Most of us have never met in person, but that doesn’t matter. When one APBA member announced his mother passed away a few years ago, the outpouring of prayers and condolences from the group was massive.We also wish each other happy birthdays and root on our replays. When someone has a no-hitter and writes about it on Facebook, the congratulations are akin to those given to new fathers.
I did get to meet a handful of APBA guys in 2015 when, during my constant driving to Chicagoland to see Holly, I went to a tournament held in a nearby town. I had never seen any of them in person before, but felt like I knew them.

I doubt the Left-Handed Morticians develop that quick of a bond. 

Is it like demographics? I was a geeky, nerdy kid growing up who mostly preferred the company of my cards and replays over hanging out with other kids. I was very inept at sports, but I loved keeping up with teams, standings and stats. The APBA world I created by doing replays filled that need.
So, are there similar characteristics of an APBA player? I’m not so sure.

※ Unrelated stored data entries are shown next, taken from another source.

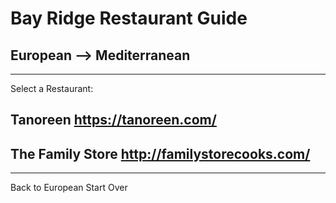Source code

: # Bay Ridge Restaurant Guide
## European --> Mediterranean
---
Select a Restaurant:
## Tanoreen https://tanoreen.com/
## The Family Store http://familystorecooks.com/
---
Back to European
Start Over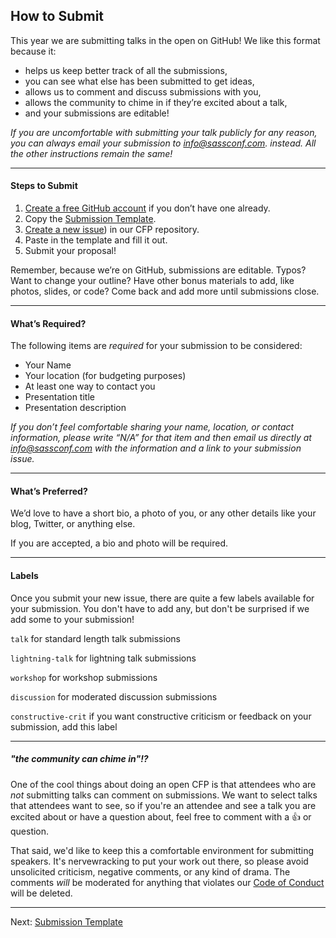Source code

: ## How to Submit

This year we are submitting talks in the open on GitHub! We like this format because it:

* helps us keep better track of all the submissions,
* you can see what else has been submitted to get ideas,
* allows us to comment and discuss submissions with you,
* allows the community to chime in if they’re excited about a talk,
* and your submissions are editable! 

_If you are uncomfortable with submitting your talk publicly for _any reason_, you can always email your submission to [info@sassconf.com](mailto:info@sassconf.com). instead. All the other instructions remain the same!_

* * * 

#### Steps to Submit

1. [Create a free GitHub account](https://github.com/join) if you don’t have one already.
2. Copy the [Submission Template](https://github.com/SassConf/2015-speaker-cfp/blob/master/docs/submission-template.md).
3. [Create a new issue](https://github.com/SassConf/2015-speaker-cfp/issues/new)) in our CFP repository.
4. Paste in the template and fill it out.
5. Submit your proposal!

Remember, because we’re on GitHub, submissions are editable. Typos? Want to change your outline? Have other bonus materials to add, like photos, slides, or code? Come back and add more until submissions close.

* * * 


#### What’s Required?

The following items are _required_ for your submission to be considered:

* Your Name
* Your location (for budgeting purposes)
* At least one way to contact you
* Presentation title
* Presentation description

_If you don’t feel comfortable sharing your name, location, or contact information, please write “N/A” for that item and then email us directly at [info@sassconf.com](mailto:info@sassconf.com) with the information and a link to your submission issue._

* * * 


#### What’s Preferred?

We’d love to have a short bio, a photo of you, or any other details like your blog, Twitter, or anything else.

If you are accepted, a bio and photo will be required.

* * * 


#### Labels

Once you submit your new issue, there are quite a few labels available for your submission. You don't have to add any, but don't be surprised if we add some to your submission!

`talk` for standard length talk submissions

`lightning-talk` for lightning talk submissions

`workshop` for workshop submissions

`discussion` for moderated discussion submissions

`constructive-crit` if you want constructive criticism or feedback on your submission, add this label

* * * 

##### "the community can chime in"!?

One of the cool things about doing an open CFP is that attendees who are _not_ submitting talks can comment on submissions. We want to select talks that attendees want to see, so if you're an attendee and see a talk you are excited about or have a question about, feel free to comment with a :+1: or question. 

That said, we'd like to keep this a comfortable environment for submitting speakers. It's nervewracking to put your work out there, so please avoid unsolicited criticism, negative comments, or any kind of drama. The comments _will_ be moderated for anything that violates our [Code of Conduct](https://github.com/SassConf/2015-speaker-cfp/blob/master/docs/code-of-conduct.md) will be deleted.

* * * 


Next: [Submission Template](https://github.com/SassConf/2015-speaker-cfp/blob/master/docs/submission-template.md)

I’ve met outgoing players and more loner types, those who excel in sports and klutzes like myself, rich ones and poor ones, old and young.

I’m not sure what the bonding drive is for ABPA. Maybe it’s just the unsaid knowledge we have about the game and what it means to us. It’s like policemen who share the bonding of chaos and seeing crime all the time. They don’t talk about it, but they all know of it.
Whatever it is, I offer that the APBA group is an amazing eclectic group. We may have diverse backgrounds, but we share a common bond over the dice and cards and computer games that draw us close.